VELTMAN: In archival footage from the Getty Museum, Ansel Adams describes his technique for capturing the awe-inspiring images of Yosemite and other natural wonders that made him famous. Budding photographers were clamoring to get into the program he launched at the California School of Fine Arts in San Francisco in 1946. Johnson had just returned from serving in the U.S. Navy in the Philippines and wanted in.

JOHNSON: I wrote to Ansel and said, I'm interested in studying photography. I have the GI Bill. And I would like for you to evaluate my letter. Ansel wrote me back and said, there are no vacancies in the class.

VELTMAN: But a student dropped out, making room for Johnson. He hopped on a segregated train that took him from Jacksonville to San Francisco, where he eventually found a low-rent room in the Fillmore District and started taking lots of photos.

CHRISTINE HULT-LEWIS: He would just go to the clubs in the evenings, take incredible photographs of musicians.

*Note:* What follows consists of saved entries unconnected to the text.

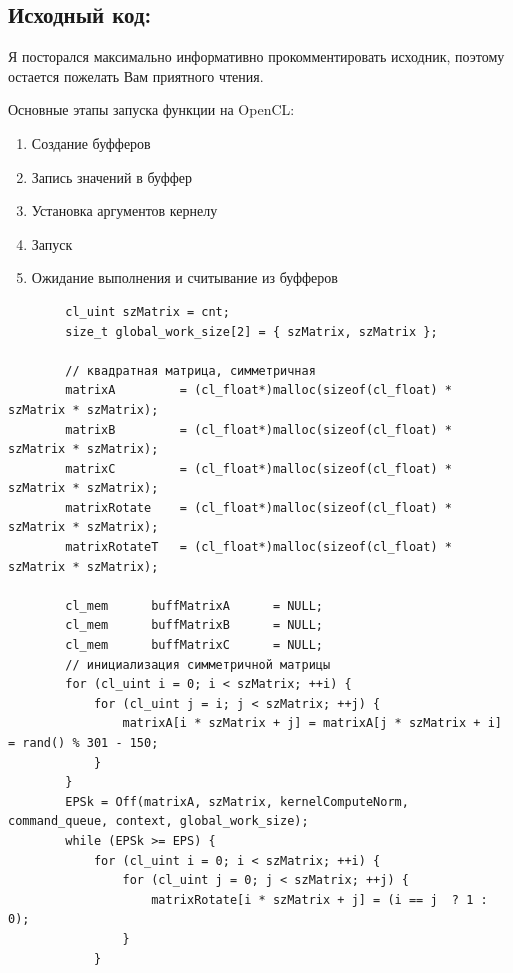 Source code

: \documentclass[utf8, 12pt, a4paper, oneside]{article}
\begin{document}
\subsection*{Исходный код:}
Я посторался максимально информативно прокомментировать исходник, поэтому остается пожелать Вам приятного чтения.

Основные этапы запуска функции на OpenCL:
\begin{enumerate}
\item Создание буфферов
\item Запись значений в буффер
\item Установка аргументов кернелу
\item Запуск
\item Ожидание выполнения и считывание из буфферов
\end{enumerate}
\begin{lstlisting}
        cl_uint szMatrix = cnt;
        size_t global_work_size[2] = { szMatrix, szMatrix };

        // квадратная матрица, симметричная
        matrixA         = (cl_float*)malloc(sizeof(cl_float) * szMatrix * szMatrix);
        matrixB         = (cl_float*)malloc(sizeof(cl_float) * szMatrix * szMatrix);
        matrixC         = (cl_float*)malloc(sizeof(cl_float) * szMatrix * szMatrix);
        matrixRotate    = (cl_float*)malloc(sizeof(cl_float) * szMatrix * szMatrix);
        matrixRotateT   = (cl_float*)malloc(sizeof(cl_float) * szMatrix * szMatrix);        

        cl_mem      buffMatrixA      = NULL;
        cl_mem      buffMatrixB      = NULL;
        cl_mem      buffMatrixC      = NULL;
		// инициализация симметричной матрицы
        for (cl_uint i = 0; i < szMatrix; ++i) {
            for (cl_uint j = i; j < szMatrix; ++j) {
                matrixA[i * szMatrix + j] = matrixA[j * szMatrix + i] = rand() % 301 - 150;
            }
        }        
        EPSk = Off(matrixA, szMatrix, kernelComputeNorm, command_queue, context, global_work_size);
        while (EPSk >= EPS) {
            for (cl_uint i = 0; i < szMatrix; ++i) {
                for (cl_uint j = 0; j < szMatrix; ++j) {
                    matrixRotate[i * szMatrix + j] = (i == j  ? 1 : 0);
                }
            }


\end{lstlisting}
\end{document}
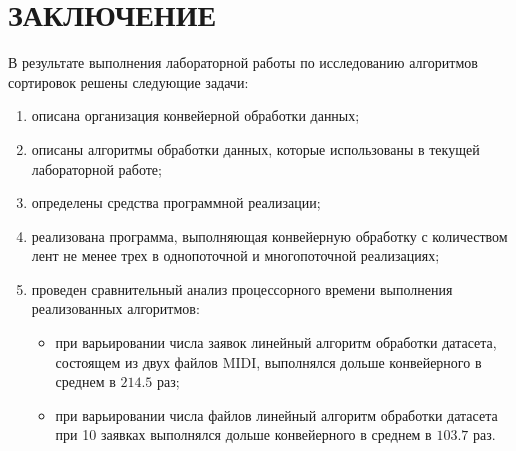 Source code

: \chapter*{ЗАКЛЮЧЕНИЕ}

В результате выполнения лабораторной работы по исследованию алгоритмов сортировок решены следующие задачи:
\begin{enumerate}
    \item описана организация конвейерной обработки данных;
	\item описаны алгоритмы обработки данных, которые использованы в текущей лабораторной работе;
	\item определены средства программной реализации;
    \item реализована программа, выполняющая конвейерную обработку с количеством лент не менее трех в однопоточной и многопоточной реализациях;
	\item проведен сравнительный анализ процессорного времени выполнения реализованных алгоритмов:
	\begin{itemize}
	\item при варьировании числа заявок линейный алгоритм обработки датасета, состоящем из двух файлов MIDI, выполнялся дольше конвейерного в среднем в $214.5$ раз;
	\item при варьировании числа файлов линейный алгоритм обработки датасета при 10 заявках выполнялся дольше конвейерного в среднем в $103.7$ раз.
	\end{itemize}
\end{enumerate}
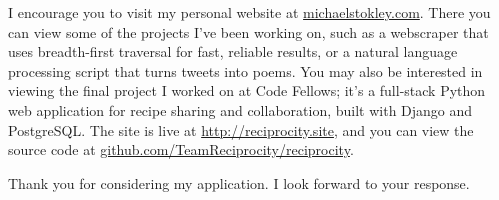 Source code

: \documentclass[10pt,a4paper,sans]{moderncv}        %
\begin{document}
I encourage you to visit my personal
website at {\href{http://michaelstokley.com}{michaelstokley.com}}. There
you can view some of the projects I've been working on, such as a webscraper
that uses breadth-first traversal for fast, reliable results, or a natural
language processing script that turns tweets into poems. You may also be
interested in viewing the final project I worked on at Code Fellows; it's a
full-stack Python web application for recipe sharing and collaboration, built
with Django and PostgreSQL. The site is live at
{\href{http://reciprocity.site.}{http://reciprocity.site}}, and you can view the
source code at {\href{http://github.com/TeamReciprocity/reciprocity}{github.com/TeamReciprocity/reciprocity}}.

Thank you for considering my application. I look forward to your response.

\makeletterclosing
\end{document}
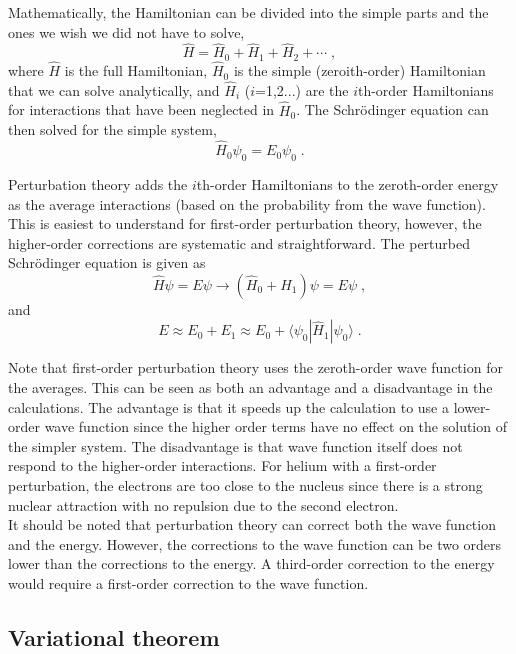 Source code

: \documentclass[12pt]{report}
\begin{document}
Mathematically, the Hamiltonian can be divided into the simple parts and the
ones we wish we did not have to solve,
\begin{equation}
 \hat H = \hat H_0+\hat H_1+\hat H_2+\cdots \; ,
\end{equation}
where $\hat H$ is the full Hamiltonian, $\hat H_0$ is the simple
(zeroith-order) Hamiltonian that we can solve analytically, and $\hat H_i$
($i$=1,2...) are the $i$th-order Hamiltonians for interactions that have been
neglected in $\hat H_0$.
The Schr\"{o}dinger equation can then solved for the simple system,
\begin{equation}
 \hat H_0\psi_0=E_0\psi_0 \; .
\end{equation}

Perturbation theory adds the $i$th-order Hamiltonians to the zeroth-order
energy as the average interactions (based on the probability from the
wave function).
This is easiest to understand for first-order perturbation theory, however,
the higher-order corrections are systematic and straightforward.
The perturbed Schr\"{o}dinger equation is given as
\begin{equation}
 \hat H\psi=E\psi \to (\hat H_0 + \hat H_1)\psi = E\psi \; ,
\end{equation}
and
\begin{equation}
 E \approx E_0 + E_1 \approx E_0 + \langle\psi_0|\hat H_1|\psi_0\rangle \; .
\end{equation}

Note that first-order perturbation theory uses the zeroth-order wave
function for the averages.
This can be seen as both an advantage and a disadvantage in the calculations.
The advantage is that it speeds up the calculation to use a lower-order wave
function since the higher order terms have no effect on the solution of the
simpler system.
The disadvantage is that wave function itself does not respond
to the higher-order interactions.
For helium with a first-order perturbation, the electrons are too close to the
nucleus since there is a strong nuclear attraction with no repulsion due to
the second electron. \\

It should be noted that perturbation theory can correct both the wave function
and the energy.
However, the corrections to the wave function can be two orders lower than the
corrections to the energy.
A third-order correction to the energy would require a first-order correction
to the wave function.

\subsection{Variational theorem}
\end{document}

VELTMAN: Christine Hult-Lewis is the pictorial curator of special collections at UC Berkeley's Bancroft Library, which houses the David Johnson archives.

HULT-LEWIS: He had very easy relationships, I believe, with people in the barbershops and the folks in the churches and folks on the streets.

VELTMAN: Hult-Lewis said as a freelance press photographer, Johnson took candid photos of Black celebrities who came to town, such as Nat King Cole, Paul Robeson and Langston Hughes. He also used his camera to spark conversations about civil rights.

HULT-LEWIS: There's another incredible photograph of a young, African American boy sitting, holding an American flag in the embrace of a sculpture of Abraham Lincoln.

VELTMAN: Johnson never became a big name like his teacher, Ansel Adams. But as his wife, Jacqueline Sue, told KQED in 2013, interest in Johnson's work has grown as cities across the country grapple with the negative impacts of urban redevelopment.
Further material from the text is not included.